**The task**: Copy every line from the records that holds the word "Dart".

**Material for this task**:

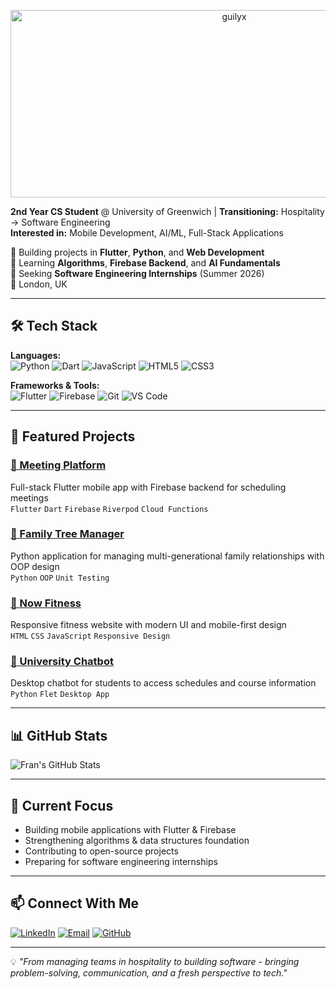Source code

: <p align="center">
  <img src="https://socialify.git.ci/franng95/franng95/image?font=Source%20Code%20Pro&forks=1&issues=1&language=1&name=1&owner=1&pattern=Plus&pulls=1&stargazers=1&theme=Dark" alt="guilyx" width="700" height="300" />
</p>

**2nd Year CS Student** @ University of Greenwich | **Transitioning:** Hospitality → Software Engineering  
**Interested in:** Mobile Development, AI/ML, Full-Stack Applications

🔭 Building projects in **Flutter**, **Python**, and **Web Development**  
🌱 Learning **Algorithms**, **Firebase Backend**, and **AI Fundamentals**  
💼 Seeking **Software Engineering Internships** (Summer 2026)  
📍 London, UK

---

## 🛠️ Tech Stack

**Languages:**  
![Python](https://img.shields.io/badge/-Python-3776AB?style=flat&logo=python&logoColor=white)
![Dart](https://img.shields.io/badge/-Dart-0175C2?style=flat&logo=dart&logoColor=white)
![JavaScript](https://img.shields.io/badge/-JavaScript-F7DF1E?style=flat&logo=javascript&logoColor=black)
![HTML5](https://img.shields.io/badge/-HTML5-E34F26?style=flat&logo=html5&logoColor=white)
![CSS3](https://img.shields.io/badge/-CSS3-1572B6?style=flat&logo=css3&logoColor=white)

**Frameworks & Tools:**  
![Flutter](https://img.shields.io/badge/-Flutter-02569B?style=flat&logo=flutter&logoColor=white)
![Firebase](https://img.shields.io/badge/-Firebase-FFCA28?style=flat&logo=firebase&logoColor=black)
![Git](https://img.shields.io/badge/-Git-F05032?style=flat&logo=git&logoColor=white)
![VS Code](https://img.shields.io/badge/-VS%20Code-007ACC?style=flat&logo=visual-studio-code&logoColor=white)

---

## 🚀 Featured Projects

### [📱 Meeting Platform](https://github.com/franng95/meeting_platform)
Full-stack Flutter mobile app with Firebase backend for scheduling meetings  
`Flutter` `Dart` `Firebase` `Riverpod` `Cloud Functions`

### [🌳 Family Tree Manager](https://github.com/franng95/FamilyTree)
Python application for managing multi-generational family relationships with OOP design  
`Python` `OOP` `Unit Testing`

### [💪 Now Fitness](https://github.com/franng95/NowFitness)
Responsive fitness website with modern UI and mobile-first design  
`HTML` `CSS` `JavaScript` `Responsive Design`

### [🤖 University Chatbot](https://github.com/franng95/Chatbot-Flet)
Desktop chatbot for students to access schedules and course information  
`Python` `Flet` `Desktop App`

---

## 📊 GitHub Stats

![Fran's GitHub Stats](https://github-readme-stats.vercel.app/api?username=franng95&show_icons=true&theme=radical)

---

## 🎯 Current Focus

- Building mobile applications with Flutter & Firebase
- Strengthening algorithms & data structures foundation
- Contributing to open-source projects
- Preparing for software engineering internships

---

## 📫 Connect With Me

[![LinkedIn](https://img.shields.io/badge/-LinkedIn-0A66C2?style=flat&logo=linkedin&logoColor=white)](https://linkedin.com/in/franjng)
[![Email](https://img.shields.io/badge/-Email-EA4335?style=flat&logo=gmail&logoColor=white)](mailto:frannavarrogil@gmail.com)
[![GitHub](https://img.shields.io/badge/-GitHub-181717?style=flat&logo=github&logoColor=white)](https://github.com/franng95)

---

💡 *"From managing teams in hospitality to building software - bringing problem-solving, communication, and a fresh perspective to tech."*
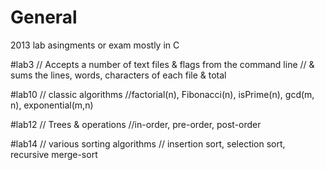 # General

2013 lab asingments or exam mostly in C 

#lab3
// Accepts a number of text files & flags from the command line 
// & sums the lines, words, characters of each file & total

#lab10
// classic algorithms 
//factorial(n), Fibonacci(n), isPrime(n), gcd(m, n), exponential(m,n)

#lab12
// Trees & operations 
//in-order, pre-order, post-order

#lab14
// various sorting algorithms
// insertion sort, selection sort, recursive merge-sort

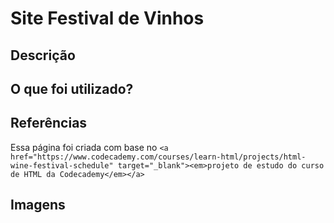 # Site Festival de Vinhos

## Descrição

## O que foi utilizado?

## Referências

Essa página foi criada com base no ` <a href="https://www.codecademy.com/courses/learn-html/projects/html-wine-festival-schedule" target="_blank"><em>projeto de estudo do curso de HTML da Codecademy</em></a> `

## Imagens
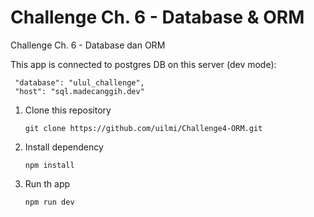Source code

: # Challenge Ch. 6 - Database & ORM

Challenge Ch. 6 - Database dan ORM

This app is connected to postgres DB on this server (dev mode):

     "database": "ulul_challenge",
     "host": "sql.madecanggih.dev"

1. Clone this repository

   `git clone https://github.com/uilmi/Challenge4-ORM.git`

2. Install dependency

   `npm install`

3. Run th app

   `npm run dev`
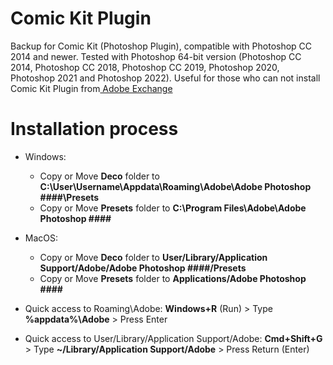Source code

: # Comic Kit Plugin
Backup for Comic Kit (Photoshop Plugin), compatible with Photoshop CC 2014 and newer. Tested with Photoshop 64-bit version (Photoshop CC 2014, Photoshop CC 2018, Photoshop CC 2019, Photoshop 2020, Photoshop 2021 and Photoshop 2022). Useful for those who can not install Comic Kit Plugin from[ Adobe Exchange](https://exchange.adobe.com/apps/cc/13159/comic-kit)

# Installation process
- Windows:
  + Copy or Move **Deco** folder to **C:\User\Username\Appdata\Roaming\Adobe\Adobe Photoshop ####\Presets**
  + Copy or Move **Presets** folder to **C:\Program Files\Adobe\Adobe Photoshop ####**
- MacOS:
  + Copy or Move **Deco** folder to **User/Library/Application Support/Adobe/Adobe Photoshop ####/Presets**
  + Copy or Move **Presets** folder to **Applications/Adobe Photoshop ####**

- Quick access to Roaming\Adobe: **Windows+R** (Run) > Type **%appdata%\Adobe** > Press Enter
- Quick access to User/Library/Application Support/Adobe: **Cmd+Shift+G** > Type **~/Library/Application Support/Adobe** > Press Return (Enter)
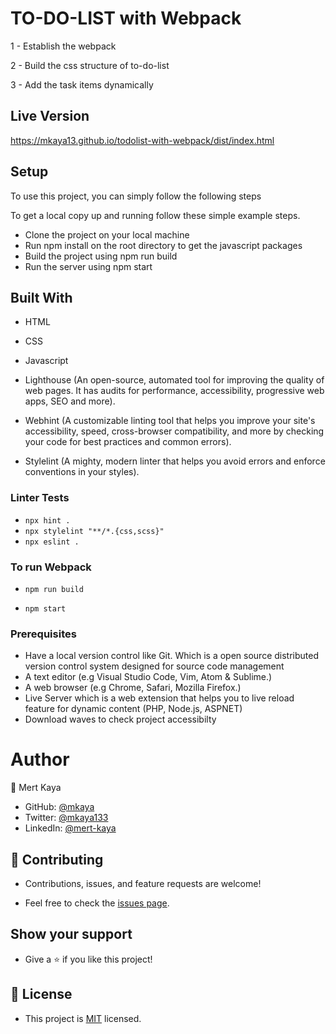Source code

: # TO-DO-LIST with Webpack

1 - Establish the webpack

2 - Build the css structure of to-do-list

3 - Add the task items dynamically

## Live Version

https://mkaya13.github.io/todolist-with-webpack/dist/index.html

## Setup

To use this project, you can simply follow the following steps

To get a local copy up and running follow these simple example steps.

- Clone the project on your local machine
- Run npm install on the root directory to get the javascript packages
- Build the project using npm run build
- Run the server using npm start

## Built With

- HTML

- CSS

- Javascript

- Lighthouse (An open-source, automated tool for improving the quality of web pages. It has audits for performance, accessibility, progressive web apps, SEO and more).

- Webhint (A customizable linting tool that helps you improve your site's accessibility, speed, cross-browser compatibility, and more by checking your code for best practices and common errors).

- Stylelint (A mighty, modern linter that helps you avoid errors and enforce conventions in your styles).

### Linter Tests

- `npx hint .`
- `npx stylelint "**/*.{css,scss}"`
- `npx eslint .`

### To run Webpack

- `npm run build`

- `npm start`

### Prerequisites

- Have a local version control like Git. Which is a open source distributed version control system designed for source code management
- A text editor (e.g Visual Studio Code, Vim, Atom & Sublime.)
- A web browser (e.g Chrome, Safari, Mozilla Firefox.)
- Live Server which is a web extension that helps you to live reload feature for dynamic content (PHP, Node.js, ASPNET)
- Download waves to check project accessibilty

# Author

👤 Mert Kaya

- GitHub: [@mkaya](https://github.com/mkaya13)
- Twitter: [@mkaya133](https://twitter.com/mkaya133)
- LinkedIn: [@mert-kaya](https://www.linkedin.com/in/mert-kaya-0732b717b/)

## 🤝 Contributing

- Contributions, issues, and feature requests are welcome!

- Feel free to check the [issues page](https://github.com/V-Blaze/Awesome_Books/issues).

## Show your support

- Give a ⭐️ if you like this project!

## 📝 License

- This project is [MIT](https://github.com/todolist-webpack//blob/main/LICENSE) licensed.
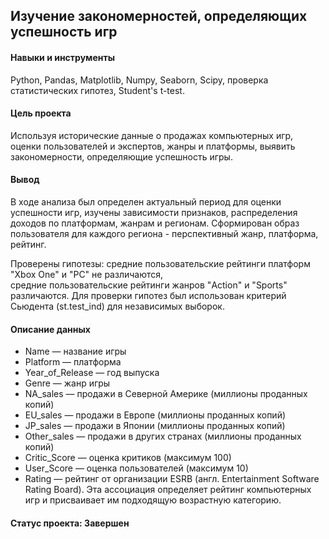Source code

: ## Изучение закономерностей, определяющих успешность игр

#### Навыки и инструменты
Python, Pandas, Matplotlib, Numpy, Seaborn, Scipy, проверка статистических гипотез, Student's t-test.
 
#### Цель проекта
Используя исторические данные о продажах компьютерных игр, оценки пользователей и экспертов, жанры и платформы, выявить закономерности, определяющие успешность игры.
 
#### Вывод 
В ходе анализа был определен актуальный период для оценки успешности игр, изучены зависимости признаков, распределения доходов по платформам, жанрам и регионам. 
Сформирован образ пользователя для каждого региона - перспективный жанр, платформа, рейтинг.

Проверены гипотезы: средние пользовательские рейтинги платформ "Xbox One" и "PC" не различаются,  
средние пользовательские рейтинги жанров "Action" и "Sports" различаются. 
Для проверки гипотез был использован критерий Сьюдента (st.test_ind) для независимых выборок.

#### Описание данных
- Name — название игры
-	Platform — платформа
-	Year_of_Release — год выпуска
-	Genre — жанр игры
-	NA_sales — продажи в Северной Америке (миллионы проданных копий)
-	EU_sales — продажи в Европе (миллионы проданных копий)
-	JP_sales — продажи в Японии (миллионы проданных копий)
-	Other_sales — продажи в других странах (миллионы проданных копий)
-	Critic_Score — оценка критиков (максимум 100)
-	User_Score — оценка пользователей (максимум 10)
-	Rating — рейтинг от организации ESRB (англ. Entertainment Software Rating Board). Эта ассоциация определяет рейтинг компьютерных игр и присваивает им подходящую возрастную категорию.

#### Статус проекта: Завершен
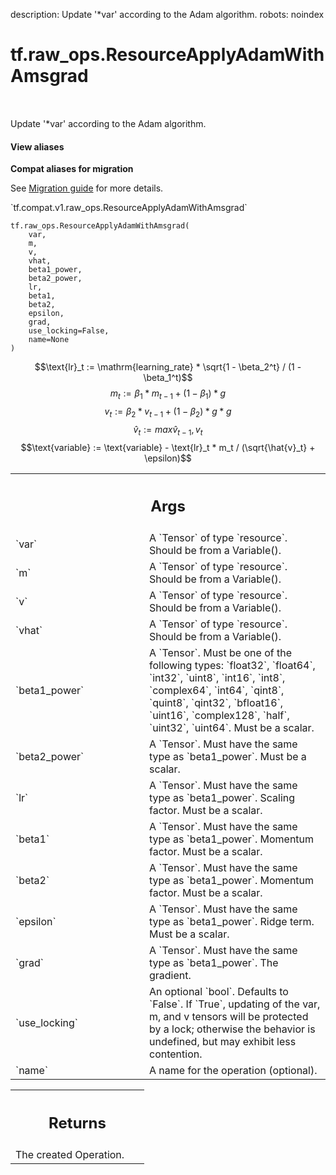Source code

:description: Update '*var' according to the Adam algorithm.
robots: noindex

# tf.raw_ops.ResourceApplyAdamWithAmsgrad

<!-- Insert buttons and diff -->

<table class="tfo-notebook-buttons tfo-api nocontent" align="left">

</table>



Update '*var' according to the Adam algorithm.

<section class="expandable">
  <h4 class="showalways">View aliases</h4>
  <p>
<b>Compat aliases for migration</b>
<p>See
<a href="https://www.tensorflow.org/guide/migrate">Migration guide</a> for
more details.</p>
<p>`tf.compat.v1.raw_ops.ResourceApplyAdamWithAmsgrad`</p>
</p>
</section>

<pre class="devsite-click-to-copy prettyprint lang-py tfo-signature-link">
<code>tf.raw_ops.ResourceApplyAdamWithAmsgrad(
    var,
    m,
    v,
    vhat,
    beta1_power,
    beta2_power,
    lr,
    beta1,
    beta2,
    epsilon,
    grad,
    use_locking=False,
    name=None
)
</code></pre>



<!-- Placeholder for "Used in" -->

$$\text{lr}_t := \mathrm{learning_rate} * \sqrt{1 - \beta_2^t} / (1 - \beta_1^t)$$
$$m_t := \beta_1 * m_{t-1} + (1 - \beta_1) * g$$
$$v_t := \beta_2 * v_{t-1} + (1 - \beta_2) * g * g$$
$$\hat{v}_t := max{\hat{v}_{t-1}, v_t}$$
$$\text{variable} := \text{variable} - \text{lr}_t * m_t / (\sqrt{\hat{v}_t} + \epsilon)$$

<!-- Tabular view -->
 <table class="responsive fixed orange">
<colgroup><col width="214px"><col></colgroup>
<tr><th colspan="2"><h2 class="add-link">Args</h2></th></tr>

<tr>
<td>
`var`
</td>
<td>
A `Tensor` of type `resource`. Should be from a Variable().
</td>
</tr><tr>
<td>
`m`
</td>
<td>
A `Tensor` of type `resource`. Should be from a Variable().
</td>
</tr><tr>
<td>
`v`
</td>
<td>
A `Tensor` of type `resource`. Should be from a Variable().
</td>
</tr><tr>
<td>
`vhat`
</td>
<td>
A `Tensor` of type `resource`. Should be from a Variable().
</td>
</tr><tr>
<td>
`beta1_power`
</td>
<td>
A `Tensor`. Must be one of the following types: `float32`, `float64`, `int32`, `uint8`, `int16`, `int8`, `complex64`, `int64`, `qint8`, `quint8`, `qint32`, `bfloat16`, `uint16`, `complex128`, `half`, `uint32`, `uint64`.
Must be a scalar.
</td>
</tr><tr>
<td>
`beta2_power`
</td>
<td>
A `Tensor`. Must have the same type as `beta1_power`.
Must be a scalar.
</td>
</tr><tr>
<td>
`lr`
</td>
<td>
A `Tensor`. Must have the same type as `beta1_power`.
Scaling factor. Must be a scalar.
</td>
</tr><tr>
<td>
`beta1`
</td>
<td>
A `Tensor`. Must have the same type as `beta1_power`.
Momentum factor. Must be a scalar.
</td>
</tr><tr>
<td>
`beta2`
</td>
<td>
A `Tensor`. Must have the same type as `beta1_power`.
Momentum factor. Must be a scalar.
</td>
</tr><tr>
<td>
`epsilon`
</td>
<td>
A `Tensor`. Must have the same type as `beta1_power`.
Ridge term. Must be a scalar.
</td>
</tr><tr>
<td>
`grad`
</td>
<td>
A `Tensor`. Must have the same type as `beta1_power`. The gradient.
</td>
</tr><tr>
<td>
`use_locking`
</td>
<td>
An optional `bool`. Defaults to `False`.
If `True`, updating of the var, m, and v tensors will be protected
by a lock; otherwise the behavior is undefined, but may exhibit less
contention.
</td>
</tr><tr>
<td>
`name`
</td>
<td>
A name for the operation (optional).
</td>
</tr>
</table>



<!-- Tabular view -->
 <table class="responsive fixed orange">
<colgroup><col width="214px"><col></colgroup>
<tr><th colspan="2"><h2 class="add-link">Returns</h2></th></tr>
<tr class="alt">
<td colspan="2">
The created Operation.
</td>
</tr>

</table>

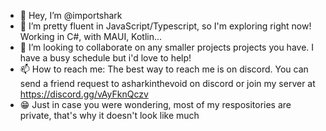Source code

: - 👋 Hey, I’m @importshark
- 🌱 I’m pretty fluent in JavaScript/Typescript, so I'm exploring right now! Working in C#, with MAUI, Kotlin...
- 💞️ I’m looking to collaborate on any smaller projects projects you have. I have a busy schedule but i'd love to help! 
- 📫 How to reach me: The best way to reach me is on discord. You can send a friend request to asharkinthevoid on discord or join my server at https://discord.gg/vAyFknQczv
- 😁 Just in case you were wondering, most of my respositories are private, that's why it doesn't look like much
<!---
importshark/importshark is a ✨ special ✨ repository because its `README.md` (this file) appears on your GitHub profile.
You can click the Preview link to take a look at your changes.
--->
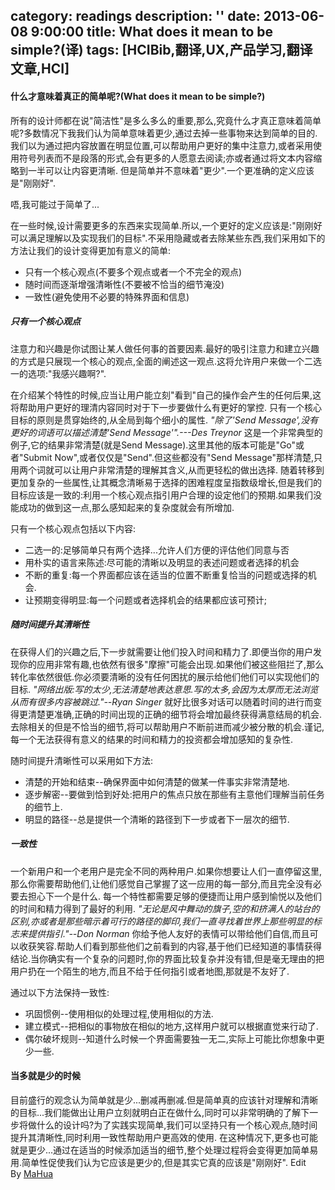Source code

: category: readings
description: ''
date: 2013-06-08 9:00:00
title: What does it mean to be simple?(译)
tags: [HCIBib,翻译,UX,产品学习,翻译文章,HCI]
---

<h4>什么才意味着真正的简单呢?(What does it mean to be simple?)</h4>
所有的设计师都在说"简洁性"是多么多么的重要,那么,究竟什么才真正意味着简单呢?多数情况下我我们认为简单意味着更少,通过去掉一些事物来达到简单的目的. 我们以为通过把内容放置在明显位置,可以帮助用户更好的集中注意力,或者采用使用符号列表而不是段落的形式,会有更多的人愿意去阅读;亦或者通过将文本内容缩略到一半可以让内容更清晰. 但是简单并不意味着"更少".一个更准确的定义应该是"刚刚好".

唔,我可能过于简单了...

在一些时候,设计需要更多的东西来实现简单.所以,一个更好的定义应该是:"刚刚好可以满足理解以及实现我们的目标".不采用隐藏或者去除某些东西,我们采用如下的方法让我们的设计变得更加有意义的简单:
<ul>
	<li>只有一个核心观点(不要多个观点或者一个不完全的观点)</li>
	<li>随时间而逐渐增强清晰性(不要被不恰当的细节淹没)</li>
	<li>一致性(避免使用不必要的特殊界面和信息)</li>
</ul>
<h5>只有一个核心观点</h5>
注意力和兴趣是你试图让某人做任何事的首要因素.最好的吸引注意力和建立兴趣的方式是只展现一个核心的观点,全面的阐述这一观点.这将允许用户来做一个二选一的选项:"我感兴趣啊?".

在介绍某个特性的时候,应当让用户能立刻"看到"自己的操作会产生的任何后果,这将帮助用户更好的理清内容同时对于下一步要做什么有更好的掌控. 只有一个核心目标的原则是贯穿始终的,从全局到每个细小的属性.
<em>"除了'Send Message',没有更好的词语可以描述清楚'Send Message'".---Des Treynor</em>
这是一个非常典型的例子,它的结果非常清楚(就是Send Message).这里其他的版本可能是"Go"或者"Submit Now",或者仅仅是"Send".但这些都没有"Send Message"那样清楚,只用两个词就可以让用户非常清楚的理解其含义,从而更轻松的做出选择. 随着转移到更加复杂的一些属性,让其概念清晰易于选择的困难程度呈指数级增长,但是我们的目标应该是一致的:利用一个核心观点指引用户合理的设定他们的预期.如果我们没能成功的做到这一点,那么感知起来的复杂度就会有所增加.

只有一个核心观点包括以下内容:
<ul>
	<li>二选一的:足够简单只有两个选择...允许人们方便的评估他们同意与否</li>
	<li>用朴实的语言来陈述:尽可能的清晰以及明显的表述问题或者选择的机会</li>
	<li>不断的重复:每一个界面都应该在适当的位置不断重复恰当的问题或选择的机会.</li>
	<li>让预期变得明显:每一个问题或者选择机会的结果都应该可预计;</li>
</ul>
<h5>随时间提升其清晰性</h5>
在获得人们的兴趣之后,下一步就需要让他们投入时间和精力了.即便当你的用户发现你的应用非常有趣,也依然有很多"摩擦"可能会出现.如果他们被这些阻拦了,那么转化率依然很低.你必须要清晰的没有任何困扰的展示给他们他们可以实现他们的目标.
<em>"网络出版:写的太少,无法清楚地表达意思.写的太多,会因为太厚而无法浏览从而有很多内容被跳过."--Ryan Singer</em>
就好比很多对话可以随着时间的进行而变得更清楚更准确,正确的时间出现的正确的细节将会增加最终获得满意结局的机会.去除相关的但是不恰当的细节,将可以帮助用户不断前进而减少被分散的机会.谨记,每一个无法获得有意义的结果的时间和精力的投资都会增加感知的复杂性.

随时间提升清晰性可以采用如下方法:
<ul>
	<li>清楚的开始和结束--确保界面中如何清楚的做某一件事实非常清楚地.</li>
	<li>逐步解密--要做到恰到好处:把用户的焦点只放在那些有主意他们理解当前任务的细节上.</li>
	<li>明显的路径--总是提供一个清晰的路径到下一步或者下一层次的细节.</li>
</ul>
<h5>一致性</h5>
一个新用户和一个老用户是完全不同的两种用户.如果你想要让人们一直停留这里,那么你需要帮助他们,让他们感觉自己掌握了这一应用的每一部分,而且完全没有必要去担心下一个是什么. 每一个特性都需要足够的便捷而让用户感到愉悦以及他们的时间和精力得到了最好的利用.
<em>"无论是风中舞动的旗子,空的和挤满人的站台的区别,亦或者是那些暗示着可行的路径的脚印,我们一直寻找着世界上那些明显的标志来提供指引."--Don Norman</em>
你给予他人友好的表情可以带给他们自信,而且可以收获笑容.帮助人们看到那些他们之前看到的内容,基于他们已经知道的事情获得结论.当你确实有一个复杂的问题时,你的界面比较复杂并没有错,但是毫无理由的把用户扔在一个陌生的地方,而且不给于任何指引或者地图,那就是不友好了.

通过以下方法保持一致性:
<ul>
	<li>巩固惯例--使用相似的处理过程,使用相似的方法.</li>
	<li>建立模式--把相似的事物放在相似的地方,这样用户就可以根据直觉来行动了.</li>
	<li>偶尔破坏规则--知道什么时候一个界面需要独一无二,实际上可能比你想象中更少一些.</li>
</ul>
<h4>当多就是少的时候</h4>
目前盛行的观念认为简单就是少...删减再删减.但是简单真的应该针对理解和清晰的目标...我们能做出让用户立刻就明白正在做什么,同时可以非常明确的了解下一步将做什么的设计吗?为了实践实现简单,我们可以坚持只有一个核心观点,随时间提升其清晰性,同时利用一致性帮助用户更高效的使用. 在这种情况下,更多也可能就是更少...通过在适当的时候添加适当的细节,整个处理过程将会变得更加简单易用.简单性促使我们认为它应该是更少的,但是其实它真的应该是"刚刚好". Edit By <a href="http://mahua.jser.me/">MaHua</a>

**Written reply**:
![Dart](https://img.shields.io/badge/-Dart-0175C2?style=flat&logo=dart&logoColor=white)
`Flutter` `Dart` `Firebase` `Riverpod` `Cloud Functions`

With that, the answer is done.